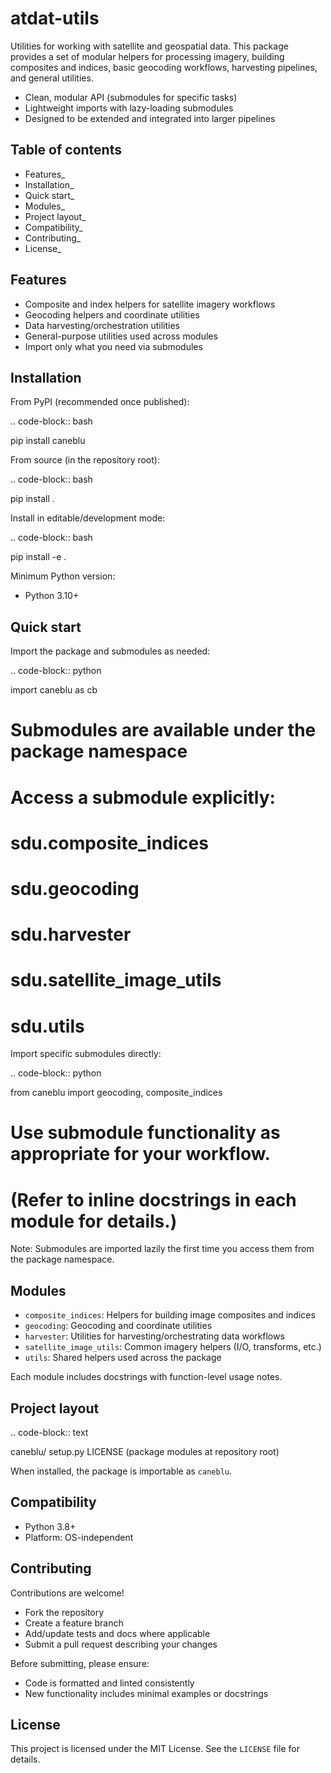 atdat-utils
============

Utilities for working with satellite and geospatial data. This package provides a set of modular helpers for processing imagery, building composites and indices, basic geocoding workflows, harvesting pipelines, and general utilities.

- Clean, modular API (submodules for specific tasks)
- Lightweight imports with lazy-loading submodules
- Designed to be extended and integrated into larger pipelines


Table of contents
-----------------

- Features_
- Installation_
- Quick start_
- Modules_
- Project layout_
- Compatibility_
- Contributing_
- License_


Features
--------

- Composite and index helpers for satellite imagery workflows
- Geocoding helpers and coordinate utilities
- Data harvesting/orchestration utilities
- General-purpose utilities used across modules
- Import only what you need via submodules


Installation
------------

From PyPI (recommended once published):

.. code-block:: bash

   pip install caneblu

From source (in the repository root):

.. code-block:: bash

   pip install .

Install in editable/development mode:

.. code-block:: bash

   pip install -e .

Minimum Python version:

- Python 3.10+


Quick start
-----------

Import the package and submodules as needed:

.. code-block:: python

   import caneblu as cb

   # Submodules are available under the package namespace
   # Access a submodule explicitly:
   # sdu.composite_indices
   # sdu.geocoding
   # sdu.harvester
   # sdu.satellite_image_utils
   # sdu.utils

Import specific submodules directly:

.. code-block:: python

   from caneblu import geocoding, composite_indices

   # Use submodule functionality as appropriate for your workflow.
   # (Refer to inline docstrings in each module for details.)

Note: Submodules are imported lazily the first time you access them from the package namespace.


Modules
-------

- ``composite_indices``: Helpers for building image composites and indices
- ``geocoding``: Geocoding and coordinate utilities
- ``harvester``: Utilities for harvesting/orchestrating data workflows
- ``satellite_image_utils``: Common imagery helpers (I/O, transforms, etc.)
- ``utils``: Shared helpers used across the package

Each module includes docstrings with function-level usage notes.


Project layout
--------------

.. code-block:: text

   caneblu/
     setup.py
     LICENSE
     (package modules at repository root)

When installed, the package is importable as ``caneblu``.


Compatibility
-------------

- Python 3.8+
- Platform: OS-independent


Contributing
------------

Contributions are welcome!

- Fork the repository
- Create a feature branch
- Add/update tests and docs where applicable
- Submit a pull request describing your changes

Before submitting, please ensure:

- Code is formatted and linted consistently
- New functionality includes minimal examples or docstrings


License
-------

This project is licensed under the MIT License. See the ``LICENSE`` file for details.
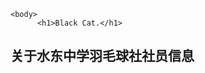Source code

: <html>
    <head>
        <title>Black Cat</title>
        <style> type="text/css">
               body {
                      background-color:#6FCAEE;
                      margin-left:20%;
                      margin-right:20%;
                      border: 2px dottde black;
                      padding:10px 10px 10px 10px;
                      fpnt-famil:sans-serif;
               }
        </style>
    </head>

    <body>
          <h1>Black Cat.</h1>


<h2>关于水东中学羽毛球社社员信息</h2>

</html>
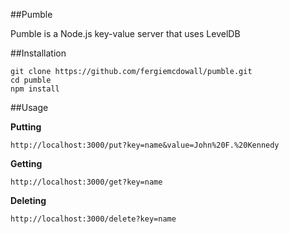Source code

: ##Pumble

Pumble is a Node.js key-value server that uses LevelDB

##Installation

    git clone https://github.com/fergiemcdowall/pumble.git
    cd pumble
    npm install

##Usage

**Putting**

    http://localhost:3000/put?key=name&value=John%20F.%20Kennedy

**Getting**

    http://localhost:3000/get?key=name

**Deleting**

    http://localhost:3000/delete?key=name
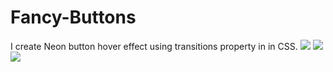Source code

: # Fancy-Buttons

I create Neon button hover effect using transitions property in in CSS.
<img src="https://github.com/Khushi260/Web-Development/blob/master/Fancy-Buttons/images/Green.png">
<img src="https://github.com/Khushi260/Web-Development/blob/master/Fancy-Buttons/images/pink.png">
<img src="https://github.com/Khushi260/Web-Development/blob/master/Fancy-Buttons/images/blue.png">
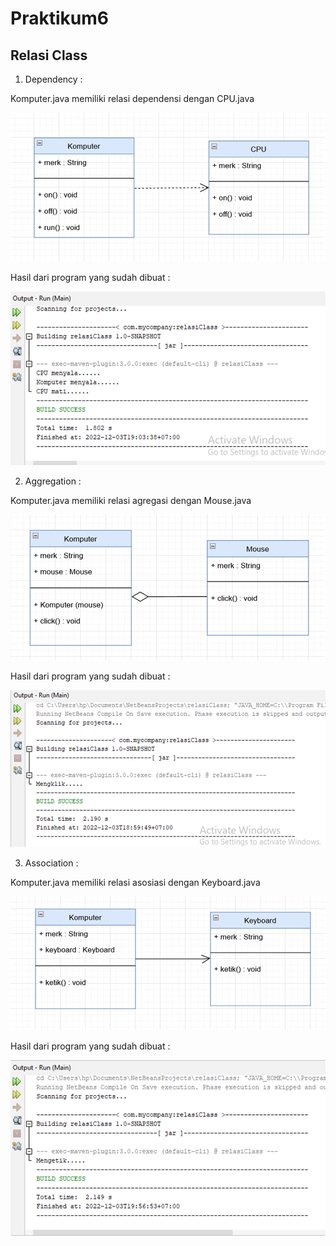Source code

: # Praktikum6

## Relasi Class

1. Dependency :

Komputer.java memiliki relasi dependensi dengan CPU.java

![Gambar 1](screenshot/diagram_dependensi.png)

Hasil dari program yang sudah dibuat :

![Gambar 2](screenshot/ss_dependensi.png)


2. Aggregation :

Komputer.java memiliki relasi agregasi dengan Mouse.java

![Gambar 3](screenshot/diagram_agregasi.png)

Hasil dari program yang sudah dibuat :

![Gambar 4](screenshot/ss_agregasi.png)


3. Association :

Komputer.java memiliki relasi asosiasi dengan Keyboard.java

![Gambar 5](screenshot/diagram_asosiasi.png)

Hasil dari program yang sudah dibuat :

![Gambar 6](screenshot/ss_asosiasi.png)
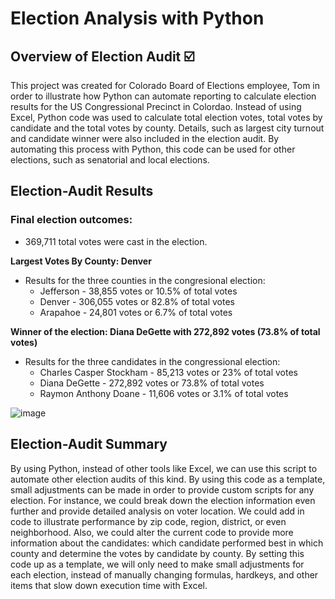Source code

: # Election Analysis with Python 

## Overview of Election Audit :ballot_box_with_check:

This project was created for Colorado Board of Elections employee, Tom in order to illustrate how Python can automate reporting to calculate election results for the US Congressional Precinct in Colordao. Instead of using Excel, Python code was used to calculate total election votes, total votes by candidate and the total votes by county. Details, such as largest city turnout and candidate winner were also included in the election audit. By automating this process with Python, this code can be used for other elections, such as senatorial and local elections. 

## Election-Audit Results

### Final election outcomes:
- 369,711 total votes were cast in the election.

**Largest Votes By County: Denver**
- Results for the three counties in the congresional election:
   - Jefferson - 38,855 votes or 10.5% of total votes
   - Denver - 306,055 votes or 82.8% of total votes
   - Arapahoe - 24,801 votes or 6.7% of total votes 

**Winner of the election: Diana DeGette with 272,892 votes (73.8% of total votes)**
- Results for the three candidates in the congressional election: 
   - Charles Casper Stockham - 85,213 votes or 23% of total votes
   - Diana DeGette - 272,892 votes or 73.8% of total votes
   - Raymon Anthony Doane - 11,606 votes or 3.1% of total votes

![image](https://user-images.githubusercontent.com/67871338/89722464-91685d80-d9b7-11ea-9a36-018724269d63.png)

## Election-Audit Summary 

By using Python, instead of other tools like Excel, we can use this script to automate other election audits of this kind. By using this code as a template, small adjustments can be made in order to provide custom scripts for any election. For instance, we could break down the election information even further and provide detailed analysis on voter location. We could add in code to illustrate performance by zip code, region, district, or even neighborhood. Also, we could alter the current code to provide more information about the candidates: which candidate performed best in which county and determine the votes by candidate by county. By setting this code up as a template, we will only need to make small adjustments for each election, instead of manually changing formulas, hardkeys, and other items that slow down execution time with Excel.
+ + + + +
■ Work to be completed ■
Based on the entries above, give the number of lines with the string "value" and no further text.

■ Response to this task ■
2